Out of the records below, copy all lines in which the word "await" occurs.

*** Begin section ***

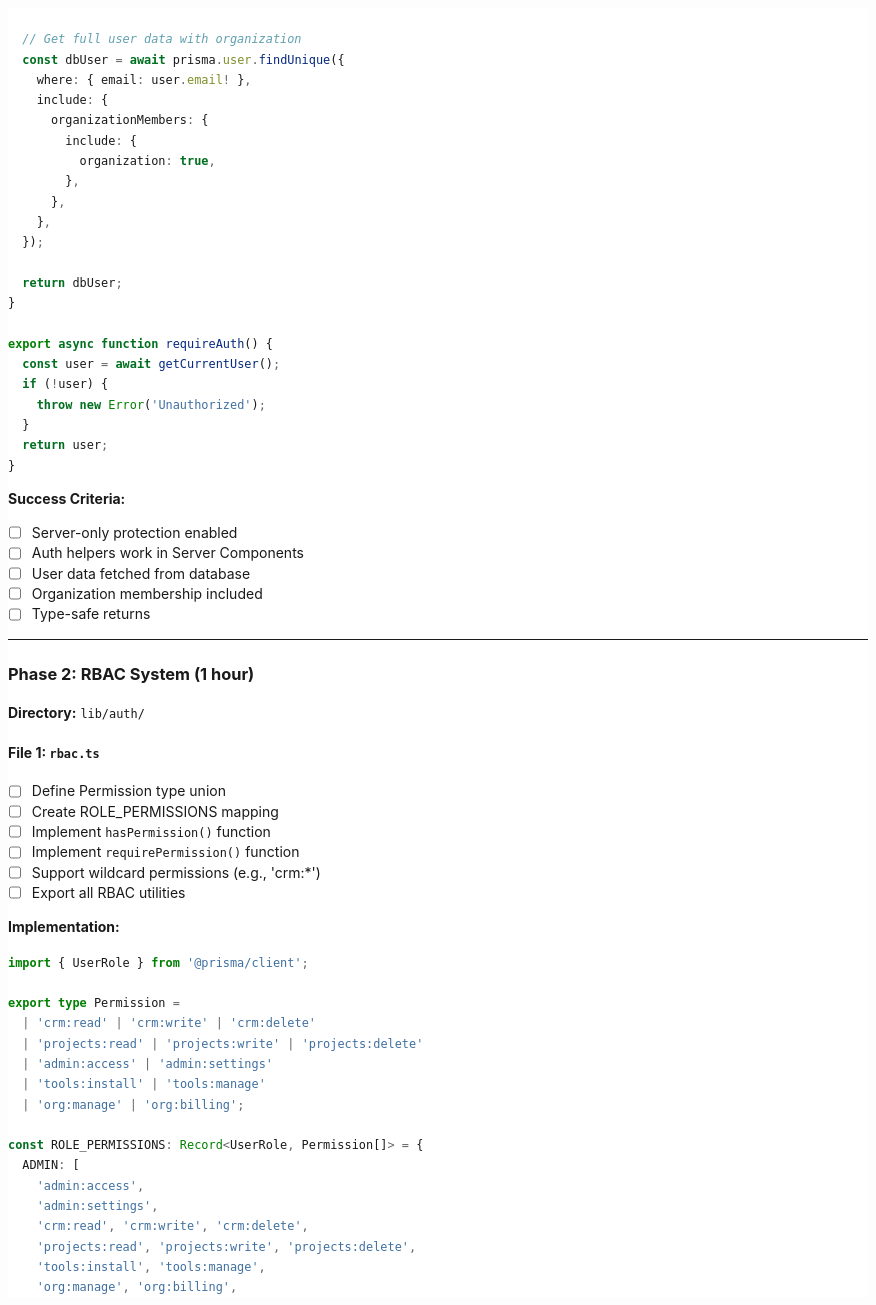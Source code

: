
 ```typescript

  // Get full user data with organization
  const dbUser = await prisma.user.findUnique({
    where: { email: user.email! },
    include: {
      organizationMembers: {
        include: {
          organization: true,
        },
      },
    },
  });

  return dbUser;
}

export async function requireAuth() {
  const user = await getCurrentUser();
  if (!user) {
    throw new Error('Unauthorized');
  }
  return user;
}
```

**Success Criteria:**
- [ ] Server-only protection enabled
- [ ] Auth helpers work in Server Components
- [ ] User data fetched from database
- [ ] Organization membership included
- [ ] Type-safe returns

---

### Phase 2: RBAC System (1 hour)

**Directory:** `lib/auth/`

#### File 1: `rbac.ts`
- [ ] Define Permission type union
- [ ] Create ROLE_PERMISSIONS mapping
- [ ] Implement `hasPermission()` function
- [ ] Implement `requirePermission()` function
- [ ] Support wildcard permissions (e.g., 'crm:*')
- [ ] Export all RBAC utilities

**Implementation:**
```typescript
import { UserRole } from '@prisma/client';

export type Permission =
  | 'crm:read' | 'crm:write' | 'crm:delete'
  | 'projects:read' | 'projects:write' | 'projects:delete'
  | 'admin:access' | 'admin:settings'
  | 'tools:install' | 'tools:manage'
  | 'org:manage' | 'org:billing';

const ROLE_PERMISSIONS: Record<UserRole, Permission[]> = {
  ADMIN: [
    'admin:access',
    'admin:settings',
    'crm:read', 'crm:write', 'crm:delete',
    'projects:read', 'projects:write', 'projects:delete',
    'tools:install', 'tools:manage',
    'org:manage', 'org:billing',
```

*** End section ***

* [Exercise result]:
  const dbUser = await prisma.user.findUnique({
  const user = await getCurrentUser();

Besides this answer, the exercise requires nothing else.